By: Alejandra Dominguez
Elianys Perez
Alejandro Acosta

Love is embedded into poetry in a myriad of forms. In the following poems love varies from being unrequited, to motherly, to adoration.

Sonnet 54
Edmund Spenser

Of this worlds theatre in which we stay,
My love like the spectator idly sits
Beholding me that all the pageants play,
Disguising diversely my troubled wits.
Sometimes I joy when glad occasion fits,
And mask in mirth like to a comedy:
Soon after when my joy to sorrow flits,
I wail and make my woes a tragedy.
Yet she, beholding me with constant eye,
Delights not in my mirth nor rues my smart:
But when I laugh she mocks, and when I cry
She laughs and hardens evermore her heart.
What then can move her? If nor mirth nor moan,
She is no woman, but a senseless stone.

By comparing his love to a theatre the speaker reveals how he's the actor trying to please the director in his life.

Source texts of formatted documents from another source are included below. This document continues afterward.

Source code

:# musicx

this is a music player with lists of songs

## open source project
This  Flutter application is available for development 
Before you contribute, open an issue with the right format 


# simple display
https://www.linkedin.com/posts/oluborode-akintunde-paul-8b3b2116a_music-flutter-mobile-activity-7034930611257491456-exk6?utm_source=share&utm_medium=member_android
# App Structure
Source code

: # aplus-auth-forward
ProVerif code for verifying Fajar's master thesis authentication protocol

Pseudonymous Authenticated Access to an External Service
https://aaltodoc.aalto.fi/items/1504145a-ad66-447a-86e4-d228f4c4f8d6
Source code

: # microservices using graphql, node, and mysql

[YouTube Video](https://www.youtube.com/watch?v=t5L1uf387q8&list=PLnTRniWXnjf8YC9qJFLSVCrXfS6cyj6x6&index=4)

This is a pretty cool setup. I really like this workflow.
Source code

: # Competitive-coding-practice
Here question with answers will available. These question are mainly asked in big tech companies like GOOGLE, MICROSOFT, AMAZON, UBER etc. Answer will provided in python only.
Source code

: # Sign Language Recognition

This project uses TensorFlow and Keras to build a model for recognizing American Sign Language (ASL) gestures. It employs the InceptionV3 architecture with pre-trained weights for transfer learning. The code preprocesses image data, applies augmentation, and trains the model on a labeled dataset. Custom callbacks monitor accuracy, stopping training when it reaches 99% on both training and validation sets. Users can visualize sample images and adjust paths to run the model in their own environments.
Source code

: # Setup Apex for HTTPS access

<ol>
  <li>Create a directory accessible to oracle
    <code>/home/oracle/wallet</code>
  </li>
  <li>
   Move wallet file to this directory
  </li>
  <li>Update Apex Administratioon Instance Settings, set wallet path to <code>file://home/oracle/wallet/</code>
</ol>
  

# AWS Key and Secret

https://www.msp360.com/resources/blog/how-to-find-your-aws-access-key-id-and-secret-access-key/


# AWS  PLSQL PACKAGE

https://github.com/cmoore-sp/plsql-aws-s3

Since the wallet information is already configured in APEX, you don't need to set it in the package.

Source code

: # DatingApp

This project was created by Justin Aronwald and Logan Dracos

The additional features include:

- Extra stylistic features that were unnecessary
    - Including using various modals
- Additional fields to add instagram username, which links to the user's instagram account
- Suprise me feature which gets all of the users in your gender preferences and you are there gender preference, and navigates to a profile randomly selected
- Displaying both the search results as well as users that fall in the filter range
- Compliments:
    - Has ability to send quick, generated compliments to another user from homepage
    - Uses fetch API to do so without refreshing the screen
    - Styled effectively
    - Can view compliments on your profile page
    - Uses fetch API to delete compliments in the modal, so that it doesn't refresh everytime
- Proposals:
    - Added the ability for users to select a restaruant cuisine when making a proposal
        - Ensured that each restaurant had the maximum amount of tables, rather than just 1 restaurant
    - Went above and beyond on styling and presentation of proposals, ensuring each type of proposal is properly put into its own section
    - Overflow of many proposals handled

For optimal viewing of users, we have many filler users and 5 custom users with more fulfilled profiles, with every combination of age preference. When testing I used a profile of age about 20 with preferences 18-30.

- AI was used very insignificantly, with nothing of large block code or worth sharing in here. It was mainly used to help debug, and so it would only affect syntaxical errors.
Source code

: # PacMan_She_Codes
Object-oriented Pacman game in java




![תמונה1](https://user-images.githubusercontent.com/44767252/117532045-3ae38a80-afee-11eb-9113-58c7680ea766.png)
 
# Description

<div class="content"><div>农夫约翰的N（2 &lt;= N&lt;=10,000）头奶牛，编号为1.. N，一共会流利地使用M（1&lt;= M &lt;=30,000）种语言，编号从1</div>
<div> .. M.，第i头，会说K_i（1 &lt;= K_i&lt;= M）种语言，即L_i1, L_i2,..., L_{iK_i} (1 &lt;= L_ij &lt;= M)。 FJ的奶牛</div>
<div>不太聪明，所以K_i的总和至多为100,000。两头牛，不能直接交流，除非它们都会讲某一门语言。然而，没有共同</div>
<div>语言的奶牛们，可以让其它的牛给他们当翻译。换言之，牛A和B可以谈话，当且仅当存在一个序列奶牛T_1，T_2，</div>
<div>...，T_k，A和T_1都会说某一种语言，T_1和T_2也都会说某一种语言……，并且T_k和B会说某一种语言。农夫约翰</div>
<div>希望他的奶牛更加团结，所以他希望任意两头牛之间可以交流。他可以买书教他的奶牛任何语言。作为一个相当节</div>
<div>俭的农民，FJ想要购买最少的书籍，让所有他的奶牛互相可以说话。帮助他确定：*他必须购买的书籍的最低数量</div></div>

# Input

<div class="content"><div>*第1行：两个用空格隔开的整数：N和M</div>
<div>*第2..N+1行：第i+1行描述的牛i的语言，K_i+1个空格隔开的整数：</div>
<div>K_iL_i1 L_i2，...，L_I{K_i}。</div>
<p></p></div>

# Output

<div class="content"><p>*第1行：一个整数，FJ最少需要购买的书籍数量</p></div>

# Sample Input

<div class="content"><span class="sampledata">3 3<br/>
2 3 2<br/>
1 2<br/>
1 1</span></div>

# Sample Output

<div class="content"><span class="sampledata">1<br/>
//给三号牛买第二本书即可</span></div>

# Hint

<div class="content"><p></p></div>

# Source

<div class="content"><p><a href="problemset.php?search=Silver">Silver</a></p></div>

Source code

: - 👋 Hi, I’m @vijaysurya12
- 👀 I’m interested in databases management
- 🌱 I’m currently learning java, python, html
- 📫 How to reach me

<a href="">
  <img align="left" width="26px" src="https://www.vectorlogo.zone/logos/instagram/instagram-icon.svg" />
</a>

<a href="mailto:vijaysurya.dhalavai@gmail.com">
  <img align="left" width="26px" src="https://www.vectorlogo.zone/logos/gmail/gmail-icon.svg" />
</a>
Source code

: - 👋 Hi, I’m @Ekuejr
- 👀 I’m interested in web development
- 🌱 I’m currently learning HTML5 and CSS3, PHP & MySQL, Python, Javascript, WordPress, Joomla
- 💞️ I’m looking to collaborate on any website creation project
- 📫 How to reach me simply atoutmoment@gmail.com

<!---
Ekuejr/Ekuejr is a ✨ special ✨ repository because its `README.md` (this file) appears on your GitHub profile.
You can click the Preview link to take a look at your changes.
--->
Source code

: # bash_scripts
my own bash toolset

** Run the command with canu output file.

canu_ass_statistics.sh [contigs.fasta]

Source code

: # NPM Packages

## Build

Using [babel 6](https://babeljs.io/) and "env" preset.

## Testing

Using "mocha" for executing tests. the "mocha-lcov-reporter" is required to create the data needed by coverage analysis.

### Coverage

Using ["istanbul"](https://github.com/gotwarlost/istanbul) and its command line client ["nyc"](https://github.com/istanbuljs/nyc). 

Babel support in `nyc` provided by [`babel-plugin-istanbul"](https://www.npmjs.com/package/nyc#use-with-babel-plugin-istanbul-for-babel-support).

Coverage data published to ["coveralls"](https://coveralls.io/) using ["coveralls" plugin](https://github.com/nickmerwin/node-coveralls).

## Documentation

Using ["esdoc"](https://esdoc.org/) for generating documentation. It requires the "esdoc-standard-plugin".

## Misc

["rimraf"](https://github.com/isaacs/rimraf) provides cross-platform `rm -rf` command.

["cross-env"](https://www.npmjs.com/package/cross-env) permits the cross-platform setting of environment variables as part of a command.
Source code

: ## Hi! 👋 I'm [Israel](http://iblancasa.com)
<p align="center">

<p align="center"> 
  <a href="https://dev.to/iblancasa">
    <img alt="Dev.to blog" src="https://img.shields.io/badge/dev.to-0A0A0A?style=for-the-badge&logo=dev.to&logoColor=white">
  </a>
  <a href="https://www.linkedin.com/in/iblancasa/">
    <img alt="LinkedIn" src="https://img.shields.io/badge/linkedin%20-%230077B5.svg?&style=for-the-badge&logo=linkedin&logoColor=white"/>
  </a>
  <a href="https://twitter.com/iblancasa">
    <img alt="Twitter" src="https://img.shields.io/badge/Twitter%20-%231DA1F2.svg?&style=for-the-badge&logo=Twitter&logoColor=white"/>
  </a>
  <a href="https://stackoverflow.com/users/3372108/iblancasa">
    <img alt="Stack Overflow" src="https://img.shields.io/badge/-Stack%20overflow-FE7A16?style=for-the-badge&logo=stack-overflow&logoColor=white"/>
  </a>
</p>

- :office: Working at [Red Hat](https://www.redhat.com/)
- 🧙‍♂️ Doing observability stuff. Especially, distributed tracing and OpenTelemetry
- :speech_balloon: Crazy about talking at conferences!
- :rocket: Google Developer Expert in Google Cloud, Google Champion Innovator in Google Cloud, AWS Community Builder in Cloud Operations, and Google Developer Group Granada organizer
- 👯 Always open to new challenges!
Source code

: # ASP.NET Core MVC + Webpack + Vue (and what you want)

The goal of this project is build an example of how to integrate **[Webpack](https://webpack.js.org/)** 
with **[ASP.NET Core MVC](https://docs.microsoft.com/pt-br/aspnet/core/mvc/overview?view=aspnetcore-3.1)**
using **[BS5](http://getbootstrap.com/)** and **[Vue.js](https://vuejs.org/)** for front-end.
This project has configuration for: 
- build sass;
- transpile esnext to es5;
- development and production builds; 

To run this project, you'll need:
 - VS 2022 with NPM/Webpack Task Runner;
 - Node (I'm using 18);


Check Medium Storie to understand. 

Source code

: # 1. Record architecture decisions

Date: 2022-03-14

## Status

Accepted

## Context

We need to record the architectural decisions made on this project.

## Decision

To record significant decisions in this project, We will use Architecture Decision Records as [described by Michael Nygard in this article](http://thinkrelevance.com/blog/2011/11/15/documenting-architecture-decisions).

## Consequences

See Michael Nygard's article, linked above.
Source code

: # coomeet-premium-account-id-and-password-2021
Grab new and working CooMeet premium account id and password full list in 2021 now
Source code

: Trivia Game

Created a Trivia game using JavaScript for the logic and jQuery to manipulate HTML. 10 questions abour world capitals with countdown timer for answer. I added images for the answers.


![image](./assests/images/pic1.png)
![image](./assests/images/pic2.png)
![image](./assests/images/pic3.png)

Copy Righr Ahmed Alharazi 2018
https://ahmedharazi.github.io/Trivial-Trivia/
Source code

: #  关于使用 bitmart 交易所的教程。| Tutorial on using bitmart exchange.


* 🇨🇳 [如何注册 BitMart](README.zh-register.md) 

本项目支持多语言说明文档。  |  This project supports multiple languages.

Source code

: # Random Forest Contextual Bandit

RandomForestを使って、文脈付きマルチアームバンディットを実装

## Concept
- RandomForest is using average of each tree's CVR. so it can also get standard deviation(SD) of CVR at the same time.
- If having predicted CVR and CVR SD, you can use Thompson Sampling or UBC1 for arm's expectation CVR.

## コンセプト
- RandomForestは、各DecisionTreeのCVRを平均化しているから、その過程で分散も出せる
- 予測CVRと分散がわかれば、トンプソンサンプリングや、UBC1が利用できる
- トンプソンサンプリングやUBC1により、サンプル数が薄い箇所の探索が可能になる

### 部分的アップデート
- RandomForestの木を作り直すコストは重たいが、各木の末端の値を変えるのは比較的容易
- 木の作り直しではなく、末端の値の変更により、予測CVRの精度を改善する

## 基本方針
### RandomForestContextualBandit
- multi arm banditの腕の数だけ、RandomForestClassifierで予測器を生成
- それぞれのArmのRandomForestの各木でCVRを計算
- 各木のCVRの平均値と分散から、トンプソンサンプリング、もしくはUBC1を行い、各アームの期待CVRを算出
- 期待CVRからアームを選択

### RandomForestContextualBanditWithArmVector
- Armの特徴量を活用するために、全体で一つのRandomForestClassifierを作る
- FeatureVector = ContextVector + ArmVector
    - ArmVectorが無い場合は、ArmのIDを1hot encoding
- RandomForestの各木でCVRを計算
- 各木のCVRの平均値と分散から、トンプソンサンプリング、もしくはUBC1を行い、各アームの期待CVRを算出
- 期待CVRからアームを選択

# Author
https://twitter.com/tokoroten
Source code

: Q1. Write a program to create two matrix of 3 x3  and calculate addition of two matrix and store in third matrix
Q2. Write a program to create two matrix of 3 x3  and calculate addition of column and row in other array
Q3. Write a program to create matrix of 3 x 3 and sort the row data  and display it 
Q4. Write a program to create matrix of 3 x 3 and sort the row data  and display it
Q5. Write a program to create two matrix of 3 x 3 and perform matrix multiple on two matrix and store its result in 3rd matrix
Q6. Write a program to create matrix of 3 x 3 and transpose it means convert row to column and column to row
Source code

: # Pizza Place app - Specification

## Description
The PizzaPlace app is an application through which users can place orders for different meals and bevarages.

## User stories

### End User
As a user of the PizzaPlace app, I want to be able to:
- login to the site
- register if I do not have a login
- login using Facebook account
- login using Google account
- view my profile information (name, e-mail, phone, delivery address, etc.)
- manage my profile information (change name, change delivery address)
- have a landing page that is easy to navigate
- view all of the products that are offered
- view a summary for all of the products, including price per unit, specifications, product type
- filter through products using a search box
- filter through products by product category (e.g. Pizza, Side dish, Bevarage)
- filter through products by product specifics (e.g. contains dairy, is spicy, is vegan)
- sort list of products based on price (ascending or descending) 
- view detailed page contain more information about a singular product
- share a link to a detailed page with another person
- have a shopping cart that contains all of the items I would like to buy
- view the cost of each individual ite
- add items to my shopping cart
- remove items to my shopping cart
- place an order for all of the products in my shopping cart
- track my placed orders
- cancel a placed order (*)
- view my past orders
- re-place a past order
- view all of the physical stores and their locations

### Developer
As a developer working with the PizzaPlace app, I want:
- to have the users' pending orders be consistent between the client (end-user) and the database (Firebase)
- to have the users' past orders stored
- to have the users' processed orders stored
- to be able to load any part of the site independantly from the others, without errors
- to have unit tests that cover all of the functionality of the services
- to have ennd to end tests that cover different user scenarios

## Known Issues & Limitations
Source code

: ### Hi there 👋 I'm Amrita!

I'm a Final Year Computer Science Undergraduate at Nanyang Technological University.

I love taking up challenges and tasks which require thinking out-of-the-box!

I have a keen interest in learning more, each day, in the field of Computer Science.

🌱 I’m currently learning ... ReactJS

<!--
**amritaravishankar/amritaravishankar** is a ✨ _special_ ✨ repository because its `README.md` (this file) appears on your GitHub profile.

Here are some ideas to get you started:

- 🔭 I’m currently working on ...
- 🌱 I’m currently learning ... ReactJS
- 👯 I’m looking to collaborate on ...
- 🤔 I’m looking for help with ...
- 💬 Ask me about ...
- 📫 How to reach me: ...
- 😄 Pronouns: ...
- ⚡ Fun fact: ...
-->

As readers we see his internal struggle to cope with his theatrical relationship.
The line shifts where it shouldn't to represent the speakers desperation to be loved, it also unveils the internal conflict the lover has practically with himself due to the lack of commitment from his significant other.
A desperate and mocked lover depicts his tragic relationship through a "world's theatre in which [he] stays." Unloved and longing for his significant other to see everything he attempts in order to please her the speaker realizes that she is "no woman, but a senseless stone." Overall, the speaker relays a feeling of frustration towards an unachievable goal within the lines of this poem.
Throughout his struggle, the speaker alters between a tone of hope while unacknowledged to that of discontent and frustration. He directs these feelings towards his unattainable love interest, while knowing that every effort is futile. The shift in tone is parallel to the rollercoaster relationship he endures.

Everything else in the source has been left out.